This guide covers the established frameworks for answering that question, the mechanics of SLOs and error budgets, and the practical tradeoffs between histogram and summary metric types for latency measurement.
The RED Method
The RED method was created by Tom Wilkie (Grafana Labs) for monitoring request-driven services — which is most microservices. For every service, instrument three things:
Rate
The number of requests your service is handling per second.
# Total request rate
sum(rate(http_requests_total[5m]))
# Request rate by route
sum(rate(http_requests_total[5m])) by (route)
# Request rate by method
sum(rate(http_requests_total[5m])) by (method)Why it matters: A sudden drop in request rate means either your service is down, your load balancer is routing traffic elsewhere, or your upstream callers have stopped calling you. A spike means you are under unexpected load. Both are signals worth knowing about.
What to alert on:
- Request rate drops to zero (service is unreachable)
- Request rate exceeds capacity plan threshold (autoscaling trigger)
- Request rate deviates significantly from the same time last week (anomaly)
Errors
The number of requests that are failing, typically expressed as an error rate (percentage of total requests).
# Error rate as a ratio (0 to 1)
sum(rate(http_requests_total{status_code=~"5.."}[5m]))
/ sum(rate(http_requests_total[5m]))
# Error rate by route
sum(rate(http_requests_total{status_code=~"5.."}[5m])) by (route)
/ sum(rate(http_requests_total[5m])) by (route)
# Including client errors (4xx) for API correctness
sum(rate(http_requests_total{status_code=~"[45].."}[5m]))
/ sum(rate(http_requests_total[5m]))Important nuance: Not all 4xx responses are errors from the service's perspective.
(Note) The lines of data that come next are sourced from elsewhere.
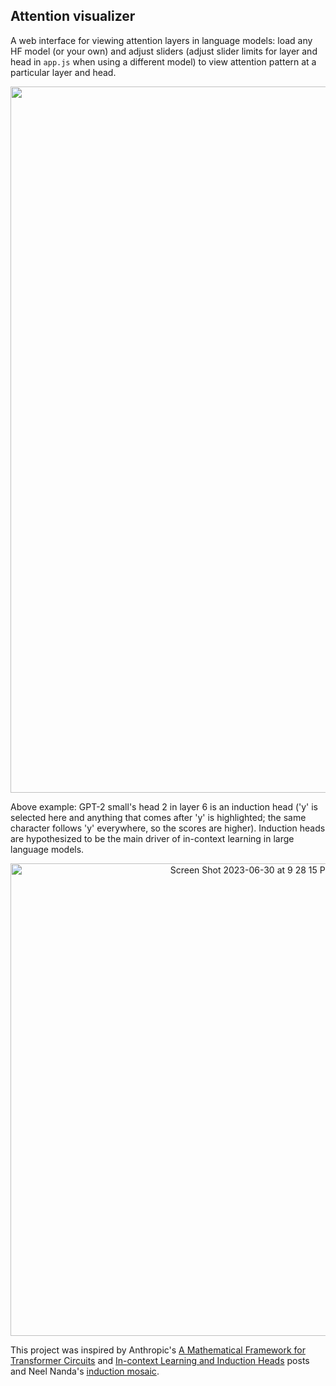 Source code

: ## Attention visualizer

A web interface for viewing attention layers in language models: load any HF model (or your own) and adjust sliders (adjust slider limits for layer and head in `app.js` when using a different model) to view attention pattern at a particular layer and head.

<div align="center"><img width="1130" alt="induction_head" src="https://github.com/okarthikb/llm-attn-vis/assets/86470305/09b6dd78-f186-4f48-bc29-afe9b04d232e"></div>

Above example: GPT-2 small's head 2 in layer 6 is an induction head ('y' is selected here and anything that comes after 'y' is highlighted; the same character follows 'y' everywhere, so the scores are higher). Induction heads are hypothesized to be the main driver of in-context learning in large language models.

<div align='center'>
  <img width="756" alt="Screen Shot 2023-06-30 at 9 28 15 PM" src="https://github.com/okarthikb/AttentionVis/assets/86470305/1bb6ae4f-1c8f-420f-9bd4-75140c98a66e">
</div>

This project was inspired by Anthropic's [A Mathematical Framework for Transformer Circuits](https://transformer-circuits.pub/2021/framework/index.html) and [In-context Learning and Induction Heads](https://transformer-circuits.pub/2022/in-context-learning-and-induction-heads/index.html) posts and Neel Nanda's [induction mosaic](https://www.neelnanda.io/mosaic).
A 404 for a non-existent resource is expected behavior. A 400 for malformed input is the client's fault. However, a spike in 4xx responses might indicate a breaking API change you deployed. Track them separately:
# Server errors (your fault)
sum(rate(http_requests_total{status_code=~"5.."}[5m]))
# Client errors (their fault, but still worth monitoring)
sum(rate(http_requests_total{status_code=~"4.."}[5m]))What to alert on:
- Server error rate above 1% for 5 minutes (warning)
- Server error rate above 5% for 5 minutes (critical)
- Error rate above SLO threshold (SLO burn rate alert)
Duration
The distribution of request latencies, typically measured at the 50th, 95th, and 99th percentiles.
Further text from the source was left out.